* [DATA SECTION]
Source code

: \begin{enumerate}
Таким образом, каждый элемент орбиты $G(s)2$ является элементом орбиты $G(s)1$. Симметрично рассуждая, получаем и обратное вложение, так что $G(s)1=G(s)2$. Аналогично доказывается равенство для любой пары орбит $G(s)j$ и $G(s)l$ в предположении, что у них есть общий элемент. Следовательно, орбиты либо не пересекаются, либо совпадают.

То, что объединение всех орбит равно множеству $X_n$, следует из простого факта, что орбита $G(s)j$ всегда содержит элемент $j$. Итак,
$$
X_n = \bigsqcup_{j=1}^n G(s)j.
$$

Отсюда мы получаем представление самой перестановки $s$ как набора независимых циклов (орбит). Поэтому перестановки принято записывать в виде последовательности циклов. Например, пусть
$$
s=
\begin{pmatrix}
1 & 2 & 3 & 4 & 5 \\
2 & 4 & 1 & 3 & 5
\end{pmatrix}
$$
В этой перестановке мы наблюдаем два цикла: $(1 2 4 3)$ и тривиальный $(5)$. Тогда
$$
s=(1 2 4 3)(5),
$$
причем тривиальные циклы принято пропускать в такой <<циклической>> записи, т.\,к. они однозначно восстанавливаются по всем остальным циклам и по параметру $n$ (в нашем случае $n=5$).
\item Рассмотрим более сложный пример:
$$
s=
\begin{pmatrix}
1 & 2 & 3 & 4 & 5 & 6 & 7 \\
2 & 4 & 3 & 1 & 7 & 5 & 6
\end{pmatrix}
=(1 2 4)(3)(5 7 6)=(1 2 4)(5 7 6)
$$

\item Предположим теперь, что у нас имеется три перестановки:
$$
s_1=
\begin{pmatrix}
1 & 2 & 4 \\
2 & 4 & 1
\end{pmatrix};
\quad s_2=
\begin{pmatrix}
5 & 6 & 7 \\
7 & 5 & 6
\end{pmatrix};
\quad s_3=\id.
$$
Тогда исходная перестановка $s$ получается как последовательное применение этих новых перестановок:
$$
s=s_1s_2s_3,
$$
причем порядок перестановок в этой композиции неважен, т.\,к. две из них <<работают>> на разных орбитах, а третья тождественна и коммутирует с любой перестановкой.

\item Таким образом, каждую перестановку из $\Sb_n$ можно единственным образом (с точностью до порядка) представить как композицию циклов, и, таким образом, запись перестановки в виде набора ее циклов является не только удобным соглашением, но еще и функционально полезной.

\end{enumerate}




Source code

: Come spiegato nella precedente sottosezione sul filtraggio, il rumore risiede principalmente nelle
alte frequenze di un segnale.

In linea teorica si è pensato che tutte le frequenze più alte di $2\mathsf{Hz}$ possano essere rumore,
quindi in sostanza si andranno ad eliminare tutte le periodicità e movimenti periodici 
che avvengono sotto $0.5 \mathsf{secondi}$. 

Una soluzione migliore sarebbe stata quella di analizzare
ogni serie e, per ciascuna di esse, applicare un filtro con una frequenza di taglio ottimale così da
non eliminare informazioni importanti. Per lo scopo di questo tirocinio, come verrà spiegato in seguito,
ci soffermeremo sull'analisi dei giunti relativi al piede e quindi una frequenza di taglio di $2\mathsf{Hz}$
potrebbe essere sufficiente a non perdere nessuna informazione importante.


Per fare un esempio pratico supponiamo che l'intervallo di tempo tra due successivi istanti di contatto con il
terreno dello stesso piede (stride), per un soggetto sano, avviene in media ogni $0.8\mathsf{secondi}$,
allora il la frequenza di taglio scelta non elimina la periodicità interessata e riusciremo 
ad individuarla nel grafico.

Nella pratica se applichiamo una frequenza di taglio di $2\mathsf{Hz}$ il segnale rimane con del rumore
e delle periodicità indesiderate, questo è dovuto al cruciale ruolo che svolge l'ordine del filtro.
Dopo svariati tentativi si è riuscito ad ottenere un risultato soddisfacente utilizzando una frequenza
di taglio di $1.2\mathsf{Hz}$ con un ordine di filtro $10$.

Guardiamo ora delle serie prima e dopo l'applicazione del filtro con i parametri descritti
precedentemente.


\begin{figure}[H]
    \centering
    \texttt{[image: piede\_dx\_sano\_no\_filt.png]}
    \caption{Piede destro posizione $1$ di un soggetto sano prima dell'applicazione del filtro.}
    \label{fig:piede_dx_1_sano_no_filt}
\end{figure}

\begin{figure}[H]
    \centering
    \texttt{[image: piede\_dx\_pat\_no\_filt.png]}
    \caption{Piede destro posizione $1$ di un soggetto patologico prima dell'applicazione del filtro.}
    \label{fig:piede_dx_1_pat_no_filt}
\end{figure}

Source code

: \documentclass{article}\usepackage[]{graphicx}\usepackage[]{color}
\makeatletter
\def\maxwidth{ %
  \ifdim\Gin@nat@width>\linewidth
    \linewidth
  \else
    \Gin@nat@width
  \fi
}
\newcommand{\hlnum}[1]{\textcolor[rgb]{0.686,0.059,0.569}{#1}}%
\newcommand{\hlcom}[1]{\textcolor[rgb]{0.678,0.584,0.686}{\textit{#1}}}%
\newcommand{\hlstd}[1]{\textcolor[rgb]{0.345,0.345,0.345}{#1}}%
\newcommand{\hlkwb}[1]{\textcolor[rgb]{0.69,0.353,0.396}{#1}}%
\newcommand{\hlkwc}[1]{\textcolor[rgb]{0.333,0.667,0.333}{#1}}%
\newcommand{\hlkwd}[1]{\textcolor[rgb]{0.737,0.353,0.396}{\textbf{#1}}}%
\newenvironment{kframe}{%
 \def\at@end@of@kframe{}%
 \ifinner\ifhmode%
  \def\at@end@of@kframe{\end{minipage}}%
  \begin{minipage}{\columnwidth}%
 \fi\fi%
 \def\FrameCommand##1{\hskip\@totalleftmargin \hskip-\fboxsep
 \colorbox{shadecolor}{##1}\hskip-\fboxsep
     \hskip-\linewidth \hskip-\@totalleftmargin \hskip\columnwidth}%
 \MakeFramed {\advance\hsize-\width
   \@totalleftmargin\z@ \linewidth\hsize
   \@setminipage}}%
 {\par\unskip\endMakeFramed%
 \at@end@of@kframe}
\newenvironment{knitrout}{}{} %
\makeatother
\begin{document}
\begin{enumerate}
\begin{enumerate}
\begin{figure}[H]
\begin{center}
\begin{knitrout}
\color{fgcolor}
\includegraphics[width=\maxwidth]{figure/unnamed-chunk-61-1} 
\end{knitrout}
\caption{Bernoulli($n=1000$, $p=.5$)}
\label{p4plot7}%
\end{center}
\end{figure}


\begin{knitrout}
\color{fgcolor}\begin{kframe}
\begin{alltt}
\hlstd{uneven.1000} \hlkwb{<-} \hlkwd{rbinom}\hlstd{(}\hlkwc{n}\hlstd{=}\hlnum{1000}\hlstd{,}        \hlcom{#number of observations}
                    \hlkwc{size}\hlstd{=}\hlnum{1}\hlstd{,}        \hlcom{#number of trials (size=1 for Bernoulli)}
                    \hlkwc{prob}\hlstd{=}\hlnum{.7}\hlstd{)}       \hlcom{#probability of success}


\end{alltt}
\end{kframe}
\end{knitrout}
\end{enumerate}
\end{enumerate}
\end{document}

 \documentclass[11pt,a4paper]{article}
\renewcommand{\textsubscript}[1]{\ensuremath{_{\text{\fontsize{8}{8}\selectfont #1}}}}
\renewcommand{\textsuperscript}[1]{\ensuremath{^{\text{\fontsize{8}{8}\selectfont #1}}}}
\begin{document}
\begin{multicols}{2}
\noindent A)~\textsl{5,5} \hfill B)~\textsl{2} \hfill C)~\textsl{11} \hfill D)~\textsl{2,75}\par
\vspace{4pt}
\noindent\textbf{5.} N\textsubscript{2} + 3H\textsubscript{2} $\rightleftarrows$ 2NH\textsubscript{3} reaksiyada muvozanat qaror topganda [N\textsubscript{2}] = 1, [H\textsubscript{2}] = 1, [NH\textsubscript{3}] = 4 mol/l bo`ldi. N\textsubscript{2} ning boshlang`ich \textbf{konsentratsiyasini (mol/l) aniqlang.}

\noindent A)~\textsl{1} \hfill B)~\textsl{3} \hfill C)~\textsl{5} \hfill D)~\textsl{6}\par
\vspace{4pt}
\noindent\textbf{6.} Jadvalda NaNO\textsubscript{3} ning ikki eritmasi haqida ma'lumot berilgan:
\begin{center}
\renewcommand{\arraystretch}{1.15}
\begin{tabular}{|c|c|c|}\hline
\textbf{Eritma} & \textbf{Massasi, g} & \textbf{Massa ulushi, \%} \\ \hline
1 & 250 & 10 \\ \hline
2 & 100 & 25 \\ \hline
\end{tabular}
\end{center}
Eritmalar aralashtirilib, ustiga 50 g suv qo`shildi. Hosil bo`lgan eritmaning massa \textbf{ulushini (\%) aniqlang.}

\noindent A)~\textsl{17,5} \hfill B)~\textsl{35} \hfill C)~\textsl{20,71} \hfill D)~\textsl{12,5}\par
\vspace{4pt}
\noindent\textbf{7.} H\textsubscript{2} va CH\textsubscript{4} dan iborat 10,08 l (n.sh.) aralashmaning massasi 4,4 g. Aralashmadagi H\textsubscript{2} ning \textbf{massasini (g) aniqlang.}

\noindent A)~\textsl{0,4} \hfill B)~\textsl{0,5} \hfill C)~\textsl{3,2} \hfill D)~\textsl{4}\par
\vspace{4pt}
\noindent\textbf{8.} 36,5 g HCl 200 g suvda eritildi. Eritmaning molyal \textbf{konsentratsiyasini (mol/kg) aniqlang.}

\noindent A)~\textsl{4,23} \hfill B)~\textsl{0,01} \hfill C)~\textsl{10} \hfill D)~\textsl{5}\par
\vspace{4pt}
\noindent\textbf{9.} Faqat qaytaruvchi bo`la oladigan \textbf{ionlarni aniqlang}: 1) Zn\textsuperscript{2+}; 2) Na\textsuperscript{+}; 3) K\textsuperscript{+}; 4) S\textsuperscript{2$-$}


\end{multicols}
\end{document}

* [WHAT IS EXPECTED]
All lines carrying the word "textsl" must be copied from the data above.

* [ANSWER BOX]
\noindent A)~\textsl{5,5} \hfill B)~\textsl{2} \hfill C)~\textsl{11} \hfill D)~\textsl{2,75}\par
\noindent A)~\textsl{1} \hfill B)~\textsl{3} \hfill C)~\textsl{5} \hfill D)~\textsl{6}\par
\noindent A)~\textsl{17,5} \hfill B)~\textsl{35} \hfill C)~\textsl{20,71} \hfill D)~\textsl{12,5}\par
\noindent A)~\textsl{0,4} \hfill B)~\textsl{0,5} \hfill C)~\textsl{3,2} \hfill D)~\textsl{4}\par
\noindent A)~\textsl{4,23} \hfill B)~\textsl{0,01} \hfill C)~\textsl{10} \hfill D)~\textsl{5}\par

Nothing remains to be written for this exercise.